Hard and Fast by Mari Carr
POV: 3rd Person Multi
Pop: 37%
Tropes: Dating Coach, Boss Employee, Friends to Lovers, Nerdy Heroine, Real Body Heroine, Reformed Playboy; Virgin Heroine
Series: Italian Stallion Book book 2
Series Type: Series of Standalones
Rating: 5/5 Stars
Release Day: June 28, 2022
Mari Carr stepped up the game on the virgin heroine/dating coach trope with this book. Gage Russo is a billionaire playboy who tells tales of his conquests to the “nerd circle” and when Penny Beaumont decides she needs coaching on how to get rid of her virginity and put herself out there, she decides that Gage is then to do it. These two have slowly become closer friends in the past few months because Gage is a closet gamer and nerd. They have an intense connection, but Penny ignores this because she is nothing like the women she sees him with, and Gage is oblivious to there real reasoning behind his feelings for Penny. Gage holds a lot of hurts from his past, and doesn’t let anyone truly get past his exterior. He created this lifestyle his lives because of the effect of some of his choices on his life.

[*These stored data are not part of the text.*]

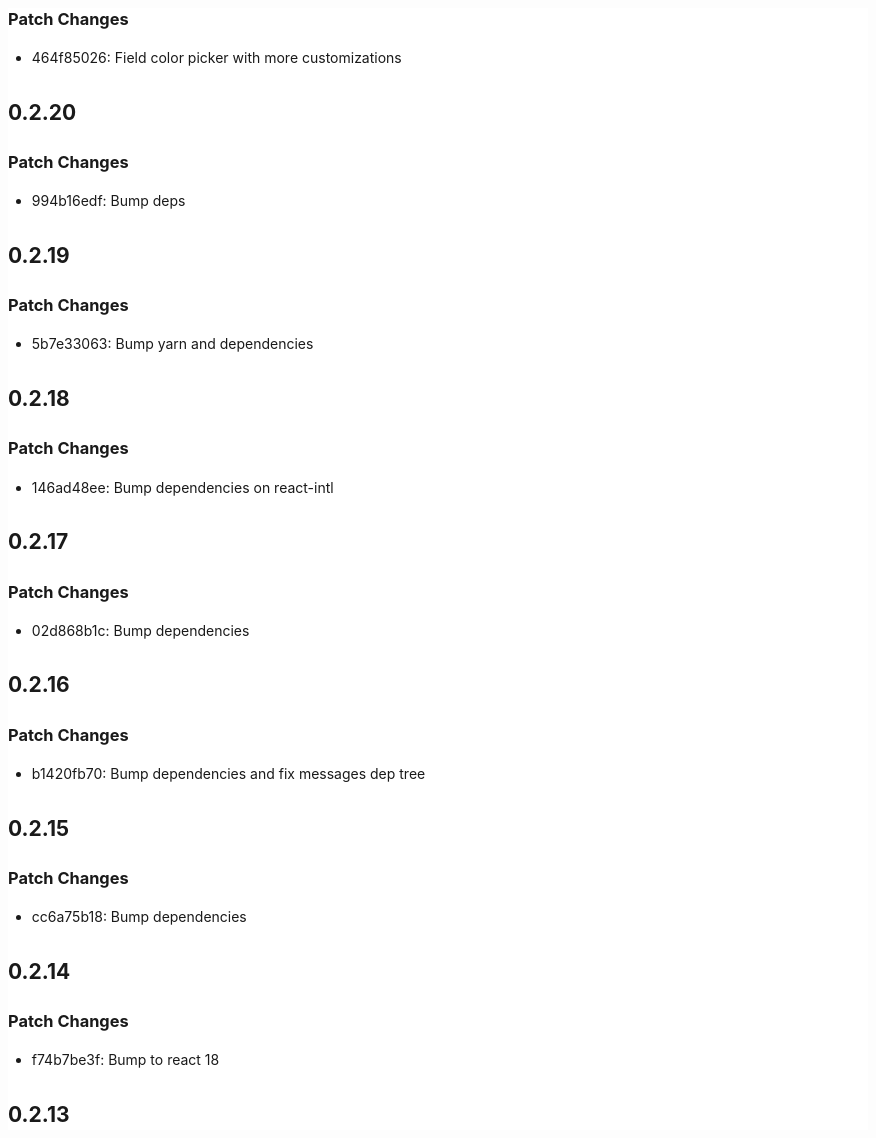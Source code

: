 ### Patch Changes

- 464f85026: Field color picker with more customizations

## 0.2.20

### Patch Changes

- 994b16edf: Bump deps

## 0.2.19

### Patch Changes

- 5b7e33063: Bump yarn and dependencies

## 0.2.18

### Patch Changes

- 146ad48ee: Bump dependencies on react-intl

## 0.2.17

### Patch Changes

- 02d868b1c: Bump dependencies

## 0.2.16

### Patch Changes

- b1420fb70: Bump dependencies and fix messages dep tree

## 0.2.15

### Patch Changes

- cc6a75b18: Bump dependencies

## 0.2.14

### Patch Changes

- f74b7be3f: Bump to react 18

## 0.2.13
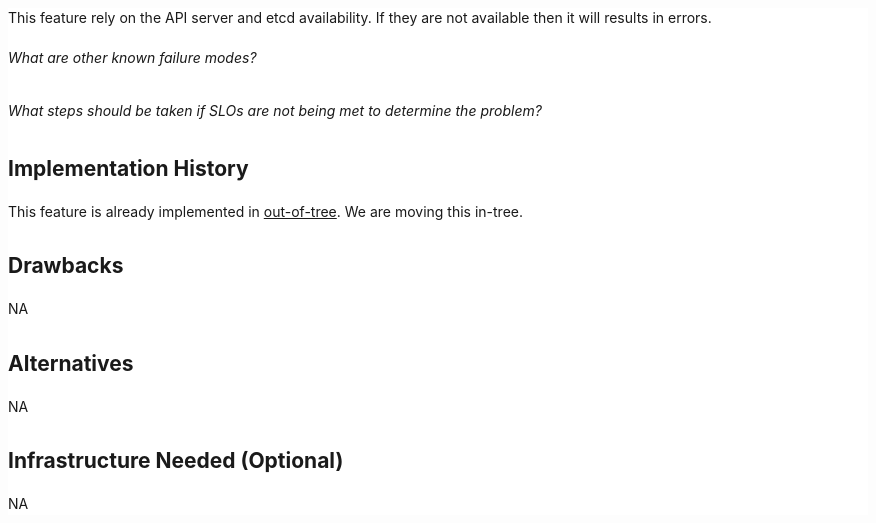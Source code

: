This feature rely on the API server and etcd availability. If they are not available then it will results in errors.

###### What are other known failure modes?

###### What steps should be taken if SLOs are not being met to determine the problem?

## Implementation History

This feature is already implemented in [out-of-tree](https://github.com/kubernetes-sigs/kube-storage-version-migrator). We are moving this in-tree.

## Drawbacks

NA

## Alternatives

NA

## Infrastructure Needed (Optional)

NA
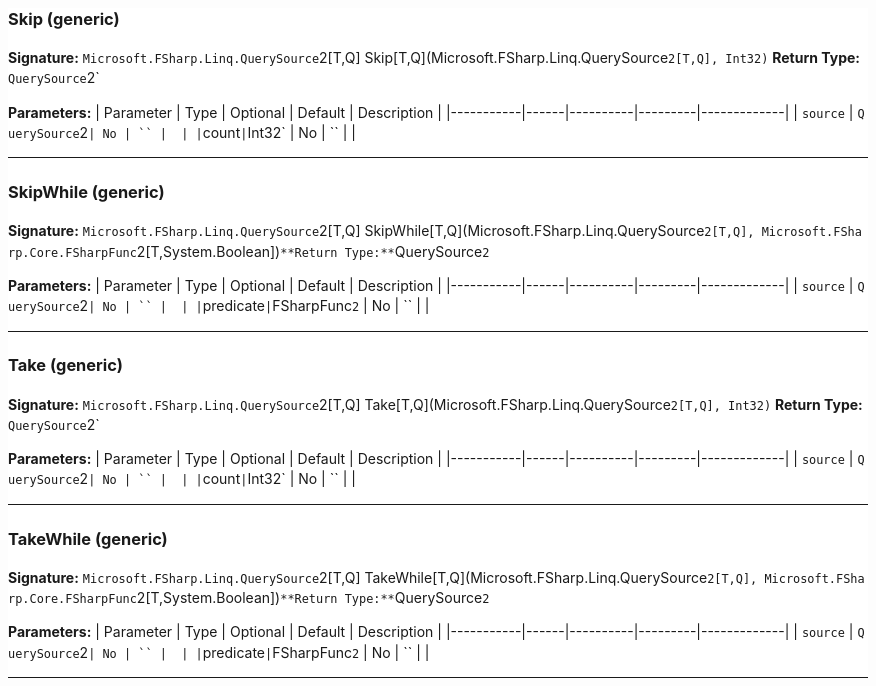 ### Skip (generic)

**Signature:** `Microsoft.FSharp.Linq.QuerySource`2[T,Q] Skip[T,Q](Microsoft.FSharp.Linq.QuerySource`2[T,Q], Int32)`
**Return Type:** `QuerySource`2`

**Parameters:**
| Parameter | Type | Optional | Default | Description |
|-----------|------|----------|---------|-------------|
| `source` | `QuerySource`2` | No | `` |  |
| `count` | `Int32` | No | `` |  |

---

### SkipWhile (generic)

**Signature:** `Microsoft.FSharp.Linq.QuerySource`2[T,Q] SkipWhile[T,Q](Microsoft.FSharp.Linq.QuerySource`2[T,Q], Microsoft.FSharp.Core.FSharpFunc`2[T,System.Boolean])`
**Return Type:** `QuerySource`2`

**Parameters:**
| Parameter | Type | Optional | Default | Description |
|-----------|------|----------|---------|-------------|
| `source` | `QuerySource`2` | No | `` |  |
| `predicate` | `FSharpFunc`2` | No | `` |  |

---

### Take (generic)

**Signature:** `Microsoft.FSharp.Linq.QuerySource`2[T,Q] Take[T,Q](Microsoft.FSharp.Linq.QuerySource`2[T,Q], Int32)`
**Return Type:** `QuerySource`2`

**Parameters:**
| Parameter | Type | Optional | Default | Description |
|-----------|------|----------|---------|-------------|
| `source` | `QuerySource`2` | No | `` |  |
| `count` | `Int32` | No | `` |  |

---

### TakeWhile (generic)

**Signature:** `Microsoft.FSharp.Linq.QuerySource`2[T,Q] TakeWhile[T,Q](Microsoft.FSharp.Linq.QuerySource`2[T,Q], Microsoft.FSharp.Core.FSharpFunc`2[T,System.Boolean])`
**Return Type:** `QuerySource`2`

**Parameters:**
| Parameter | Type | Optional | Default | Description |
|-----------|------|----------|---------|-------------|
| `source` | `QuerySource`2` | No | `` |  |
| `predicate` | `FSharpFunc`2` | No | `` |  |

---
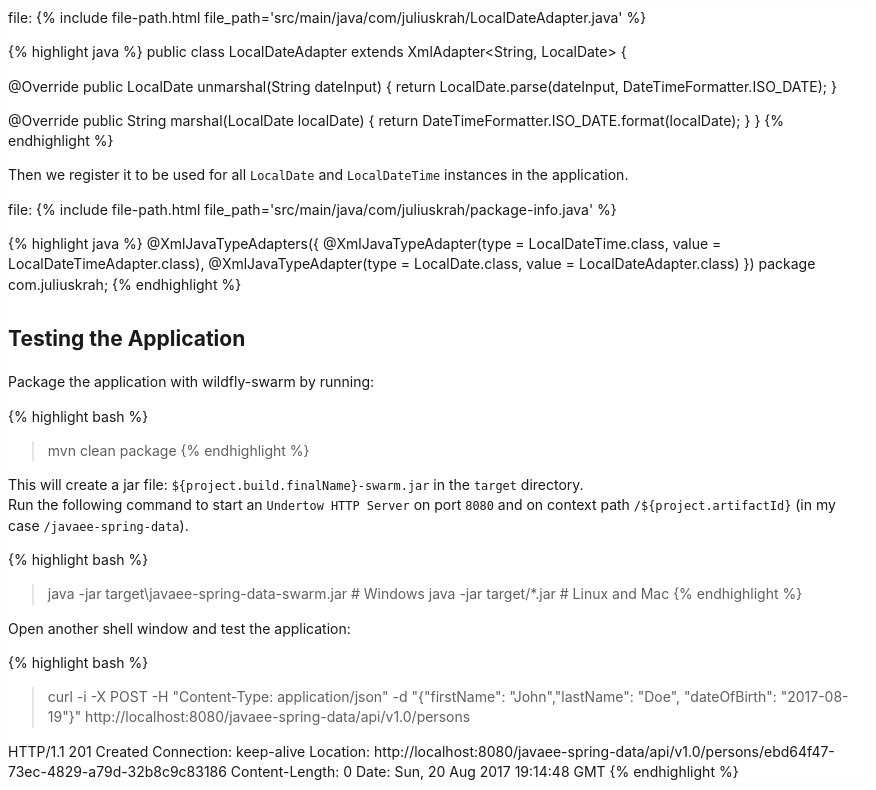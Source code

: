 file: {% include file-path.html file_path='src/main/java/com/juliuskrah/LocalDateAdapter.java' %}

{% highlight java %}
public class LocalDateAdapter extends XmlAdapter<String, LocalDate> {

  @Override
  public LocalDate unmarshal(String dateInput) {
    return LocalDate.parse(dateInput, DateTimeFormatter.ISO_DATE);
  }

  @Override
  public String marshal(LocalDate localDate) {
    return DateTimeFormatter.ISO_DATE.format(localDate);
  }
}
{% endhighlight %}

Then we register it to be used for all `LocalDate` and `LocalDateTime` instances in the application.

file: {% include file-path.html file_path='src/main/java/com/juliuskrah/package-info.java' %}

{% highlight java %}
@XmlJavaTypeAdapters({
      @XmlJavaTypeAdapter(type = LocalDateTime.class,
            value = LocalDateTimeAdapter.class),
      @XmlJavaTypeAdapter(type = LocalDate.class,
            value = LocalDateAdapter.class)
})
package com.juliuskrah;
{% endhighlight %}

## Testing the Application
Package the application with wildfly-swarm by running:

{% highlight bash %}
> mvn clean package
{% endhighlight %}

This will create a jar file: `${project.build.finalName}-swarm.jar` in the `target` directory.  
Run the following command to start an `Undertow HTTP Server` on port `8080` and on context path
`/${project.artifactId}` (in my case `/javaee-spring-data`).

{% highlight bash %}
> java -jar target\javaee-spring-data-swarm.jar # Windows
> java -jar target/*.jar                        # Linux and Mac
{% endhighlight %}

Open another shell window and test the application:

{% highlight bash %}
> curl -i -X POST -H "Content-Type: application/json" -d "{\"firstName\": \"John\",\"lastName\": \"Doe\", \"dateOfBirth\":  \"2017-08-19\"}" http://localhost:8080/javaee-spring-data/api/v1.0/persons

HTTP/1.1 201 Created
Connection: keep-alive
Location: http://localhost:8080/javaee-spring-data/api/v1.0/persons/ebd64f47-73ec-4829-a79d-32b8c9c83186
Content-Length: 0
Date: Sun, 20 Aug 2017 19:14:48 GMT
{% endhighlight %}
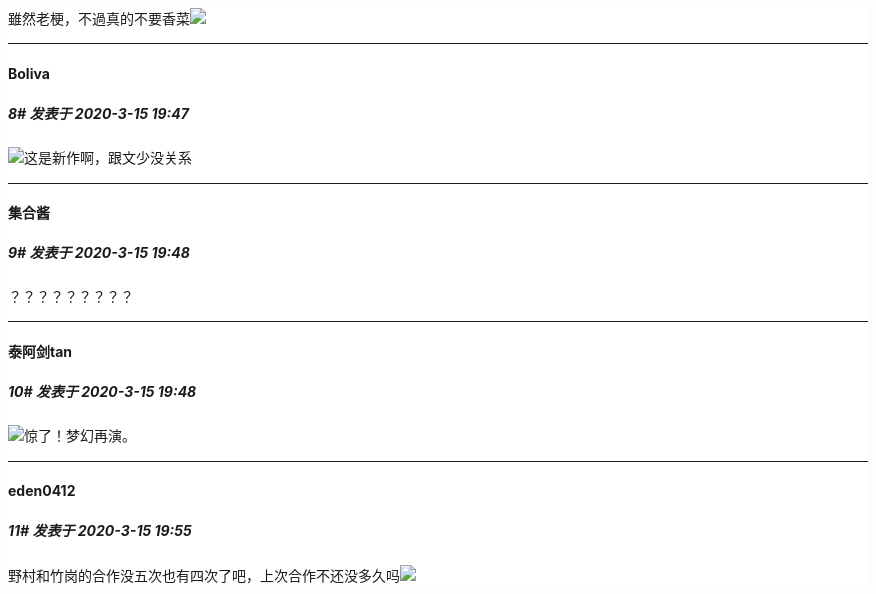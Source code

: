 雖然老梗，不過真的不要香菜<img src="https://static.saraba1st.com/image/smiley/face2017/022.png" referrerpolicy="no-referrer">







-----

####  Boliva  
##### 8#       发表于 2020-3-15 19:47



<img src="https://static.saraba1st.com/image/smiley/face2017/130.png" referrerpolicy="no-referrer">这是新作啊，跟文少没关系







-----

####  集合酱  
##### 9#       发表于 2020-3-15 19:48




？？？？？？？？？







-----

####  泰阿剑tan  
##### 10#       发表于 2020-3-15 19:48



<img src="https://static.saraba1st.com/image/smiley/face2017/105.png" referrerpolicy="no-referrer">惊了！梦幻再演。







-----

####  eden0412  
##### 11#       发表于 2020-3-15 19:55




野村和竹岗的合作没五次也有四次了吧，上次合作不还没多久吗<img src="https://static.saraba1st.com/image/smiley/face2017/067.png" referrerpolicy="no-referrer">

Penny is a woman who is strong and confident when it comes to her work, but is self-conscious in the fact that she doesn’t have luck with men. But I believe a bid part of that is the fact that she doesn’t see her true worth. These two go through the motions of the dating coach, taking the steps to get Penny to the next level. But when Penny reveals the truth of her real reasoning behind this choice, Gage changes directions. What he doesn’t expect is falling in love. Penny doesn’t either, but she also goes into it eyes open only asking Gage to never lie to her and give her an excuse like he does all his other one-night stands.
This is a virgin heroine/real bodied heroine done extremely well. There isn’t any shaming for the life that Penny leads, only praise in the sense that she is more than her job and she needs to have confidence and faith in herself. These two are two halves to a whole, and create better versions of themselves when they are together. There is a great supporting cast of characters… and have to say the only thing I need more from this book is to find out just WHY the Russo and Moretti Families don’t like each other.
This book 2 of this series, and I did not read book one yet, but I was not confused in any way. This standalone perfectly, and I can’t wait to go back and read book one.